== Action item ==
Everything from the line containing "Lorsque vous envoyez" through the last line of the material below is to be copied exactly, ends included.

[Source material]

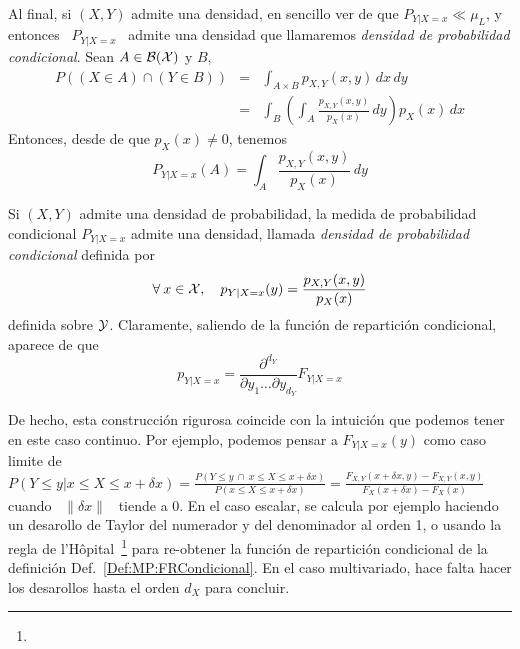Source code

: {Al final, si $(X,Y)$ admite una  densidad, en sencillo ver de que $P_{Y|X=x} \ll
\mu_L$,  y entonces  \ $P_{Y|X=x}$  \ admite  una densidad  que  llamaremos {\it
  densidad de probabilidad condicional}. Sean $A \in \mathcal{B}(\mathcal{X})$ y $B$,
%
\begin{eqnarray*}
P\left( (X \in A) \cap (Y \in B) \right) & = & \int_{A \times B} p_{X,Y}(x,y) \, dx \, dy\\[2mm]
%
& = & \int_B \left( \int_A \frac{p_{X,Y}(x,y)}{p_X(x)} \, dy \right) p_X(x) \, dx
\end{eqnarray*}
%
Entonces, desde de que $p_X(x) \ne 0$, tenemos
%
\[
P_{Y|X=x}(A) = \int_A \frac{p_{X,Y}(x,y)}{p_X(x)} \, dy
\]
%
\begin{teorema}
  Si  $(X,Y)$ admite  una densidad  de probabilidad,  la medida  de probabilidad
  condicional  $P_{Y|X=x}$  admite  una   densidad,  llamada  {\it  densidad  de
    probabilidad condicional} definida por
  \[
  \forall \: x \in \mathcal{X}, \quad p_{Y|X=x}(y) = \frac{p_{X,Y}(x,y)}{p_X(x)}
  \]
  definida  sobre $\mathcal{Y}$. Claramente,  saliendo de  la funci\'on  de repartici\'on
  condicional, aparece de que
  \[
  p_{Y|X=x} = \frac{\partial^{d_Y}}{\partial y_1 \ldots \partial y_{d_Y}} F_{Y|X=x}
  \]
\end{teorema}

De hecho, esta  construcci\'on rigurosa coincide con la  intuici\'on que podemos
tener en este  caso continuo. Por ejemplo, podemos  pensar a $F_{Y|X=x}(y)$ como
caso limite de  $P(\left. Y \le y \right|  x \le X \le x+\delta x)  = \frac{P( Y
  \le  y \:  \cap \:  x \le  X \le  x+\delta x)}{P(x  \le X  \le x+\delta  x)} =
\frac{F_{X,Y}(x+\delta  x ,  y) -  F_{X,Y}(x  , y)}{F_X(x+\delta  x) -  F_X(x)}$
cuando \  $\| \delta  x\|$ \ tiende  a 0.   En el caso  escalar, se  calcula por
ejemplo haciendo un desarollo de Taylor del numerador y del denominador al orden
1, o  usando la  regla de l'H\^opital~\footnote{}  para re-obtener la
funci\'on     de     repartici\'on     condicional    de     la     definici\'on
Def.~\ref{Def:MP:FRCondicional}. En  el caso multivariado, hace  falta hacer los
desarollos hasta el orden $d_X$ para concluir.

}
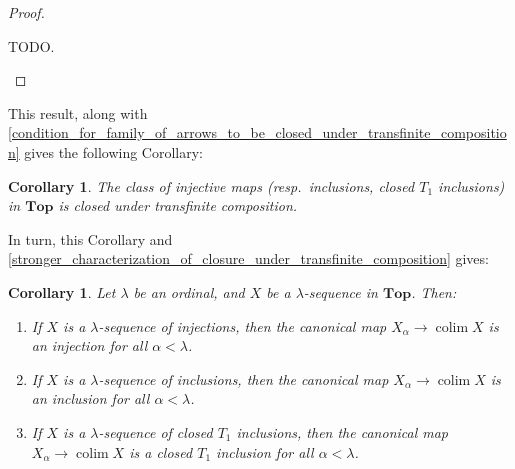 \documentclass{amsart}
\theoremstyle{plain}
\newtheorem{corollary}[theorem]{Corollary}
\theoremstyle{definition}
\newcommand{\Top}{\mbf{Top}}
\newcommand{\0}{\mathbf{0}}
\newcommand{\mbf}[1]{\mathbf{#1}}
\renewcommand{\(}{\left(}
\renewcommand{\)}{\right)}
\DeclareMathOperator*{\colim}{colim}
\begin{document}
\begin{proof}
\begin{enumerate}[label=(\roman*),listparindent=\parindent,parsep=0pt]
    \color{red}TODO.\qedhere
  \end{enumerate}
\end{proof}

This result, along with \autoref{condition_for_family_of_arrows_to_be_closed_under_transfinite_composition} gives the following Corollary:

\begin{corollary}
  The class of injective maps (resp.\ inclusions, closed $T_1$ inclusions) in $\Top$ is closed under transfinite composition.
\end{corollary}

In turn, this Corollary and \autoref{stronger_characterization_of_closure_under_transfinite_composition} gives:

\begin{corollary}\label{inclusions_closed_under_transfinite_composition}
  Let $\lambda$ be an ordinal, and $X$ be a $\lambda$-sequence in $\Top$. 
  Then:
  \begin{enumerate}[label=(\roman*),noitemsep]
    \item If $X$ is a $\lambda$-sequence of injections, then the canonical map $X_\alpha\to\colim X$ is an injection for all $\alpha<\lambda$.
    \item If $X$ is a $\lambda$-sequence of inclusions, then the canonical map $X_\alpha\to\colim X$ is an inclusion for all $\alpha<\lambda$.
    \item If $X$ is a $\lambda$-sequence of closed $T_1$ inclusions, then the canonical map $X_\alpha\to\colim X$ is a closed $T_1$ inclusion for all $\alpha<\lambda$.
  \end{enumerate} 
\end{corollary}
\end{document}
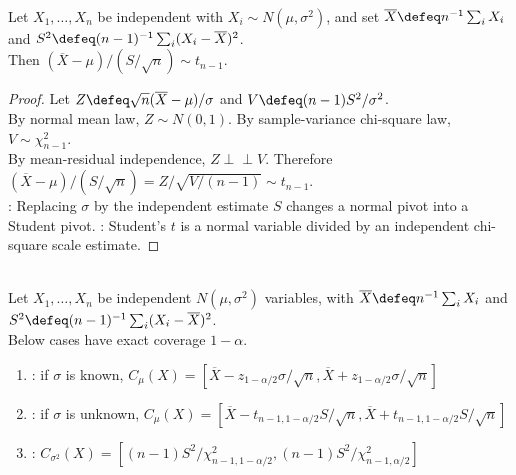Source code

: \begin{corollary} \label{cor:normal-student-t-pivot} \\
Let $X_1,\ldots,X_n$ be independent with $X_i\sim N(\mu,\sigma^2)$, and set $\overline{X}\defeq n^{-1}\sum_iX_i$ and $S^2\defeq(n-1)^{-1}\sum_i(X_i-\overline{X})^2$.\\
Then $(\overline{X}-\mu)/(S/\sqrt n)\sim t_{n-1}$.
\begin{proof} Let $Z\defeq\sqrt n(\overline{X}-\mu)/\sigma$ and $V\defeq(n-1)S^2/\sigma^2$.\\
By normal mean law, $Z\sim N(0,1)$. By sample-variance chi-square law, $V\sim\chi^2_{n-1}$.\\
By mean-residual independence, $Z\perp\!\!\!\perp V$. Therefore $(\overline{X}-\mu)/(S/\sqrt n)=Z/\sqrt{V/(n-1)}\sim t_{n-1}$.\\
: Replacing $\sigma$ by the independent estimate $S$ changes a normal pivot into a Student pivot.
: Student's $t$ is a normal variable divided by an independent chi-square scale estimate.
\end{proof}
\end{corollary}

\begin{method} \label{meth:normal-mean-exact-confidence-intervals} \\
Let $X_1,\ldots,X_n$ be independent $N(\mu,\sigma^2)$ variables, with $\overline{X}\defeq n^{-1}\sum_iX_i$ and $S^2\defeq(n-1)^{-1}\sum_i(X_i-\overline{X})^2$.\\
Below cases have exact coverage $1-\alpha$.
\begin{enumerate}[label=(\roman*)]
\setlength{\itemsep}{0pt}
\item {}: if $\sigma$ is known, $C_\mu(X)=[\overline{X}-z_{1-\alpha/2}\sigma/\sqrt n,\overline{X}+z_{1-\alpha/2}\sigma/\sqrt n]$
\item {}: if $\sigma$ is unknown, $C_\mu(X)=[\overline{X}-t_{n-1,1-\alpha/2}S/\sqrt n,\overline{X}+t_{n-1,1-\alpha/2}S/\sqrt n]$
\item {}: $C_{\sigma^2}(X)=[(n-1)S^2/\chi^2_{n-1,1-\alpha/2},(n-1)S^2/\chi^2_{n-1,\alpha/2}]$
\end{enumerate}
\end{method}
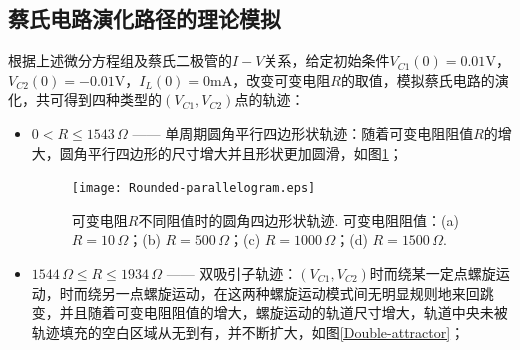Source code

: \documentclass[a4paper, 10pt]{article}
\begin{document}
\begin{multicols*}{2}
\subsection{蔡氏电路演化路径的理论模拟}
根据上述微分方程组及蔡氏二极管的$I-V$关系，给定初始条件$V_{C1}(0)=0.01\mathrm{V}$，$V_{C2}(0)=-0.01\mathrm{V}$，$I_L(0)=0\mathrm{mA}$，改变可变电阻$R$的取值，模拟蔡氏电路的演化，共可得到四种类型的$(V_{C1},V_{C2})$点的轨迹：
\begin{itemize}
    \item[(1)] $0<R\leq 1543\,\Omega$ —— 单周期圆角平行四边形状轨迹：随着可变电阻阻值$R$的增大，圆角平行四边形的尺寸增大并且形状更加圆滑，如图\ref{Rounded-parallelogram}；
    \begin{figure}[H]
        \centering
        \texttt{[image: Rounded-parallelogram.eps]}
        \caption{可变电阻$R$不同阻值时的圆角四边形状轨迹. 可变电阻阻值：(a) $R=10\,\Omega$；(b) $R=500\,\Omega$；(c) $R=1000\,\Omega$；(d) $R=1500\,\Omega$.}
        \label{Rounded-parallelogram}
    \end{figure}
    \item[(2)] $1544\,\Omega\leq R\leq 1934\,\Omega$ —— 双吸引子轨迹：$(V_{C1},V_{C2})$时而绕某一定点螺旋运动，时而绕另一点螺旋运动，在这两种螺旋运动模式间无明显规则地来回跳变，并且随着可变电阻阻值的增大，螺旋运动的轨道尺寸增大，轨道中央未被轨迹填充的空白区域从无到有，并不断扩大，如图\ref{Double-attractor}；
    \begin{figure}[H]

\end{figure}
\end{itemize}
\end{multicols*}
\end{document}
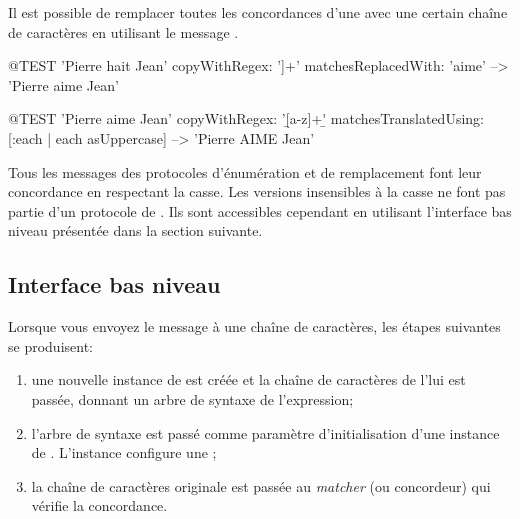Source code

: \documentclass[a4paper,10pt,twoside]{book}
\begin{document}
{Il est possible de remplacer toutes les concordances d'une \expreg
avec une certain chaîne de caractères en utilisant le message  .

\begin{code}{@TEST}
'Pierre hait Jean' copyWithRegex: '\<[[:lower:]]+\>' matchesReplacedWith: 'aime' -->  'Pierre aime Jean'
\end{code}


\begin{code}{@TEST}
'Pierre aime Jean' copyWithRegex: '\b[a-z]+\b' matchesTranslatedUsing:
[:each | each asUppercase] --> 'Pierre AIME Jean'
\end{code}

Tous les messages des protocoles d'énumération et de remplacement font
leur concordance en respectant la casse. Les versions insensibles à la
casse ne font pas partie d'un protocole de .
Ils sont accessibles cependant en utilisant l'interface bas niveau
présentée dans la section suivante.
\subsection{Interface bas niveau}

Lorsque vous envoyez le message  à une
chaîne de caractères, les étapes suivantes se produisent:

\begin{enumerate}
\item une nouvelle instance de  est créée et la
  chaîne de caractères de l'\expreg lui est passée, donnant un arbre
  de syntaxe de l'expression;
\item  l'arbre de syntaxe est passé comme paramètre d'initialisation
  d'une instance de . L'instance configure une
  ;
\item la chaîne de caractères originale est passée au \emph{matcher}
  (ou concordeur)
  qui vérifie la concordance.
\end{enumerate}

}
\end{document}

[/Source material]

== Task output ==
Lorsque vous envoyez le message  à une
chaîne de caractères, les étapes suivantes se produisent:

\begin{enumerate}
\item une nouvelle instance de  est créée et la
  chaîne de caractères de l'\expreg lui est passée, donnant un arbre
  de syntaxe de l'expression;
\item  l'arbre de syntaxe est passé comme paramètre d'initialisation
  d'une instance de . L'instance configure une
  ;
\item la chaîne de caractères originale est passée au \emph{matcher}
  (ou concordeur)
  qui vérifie la concordance.
\end{enumerate}

}
\end{document}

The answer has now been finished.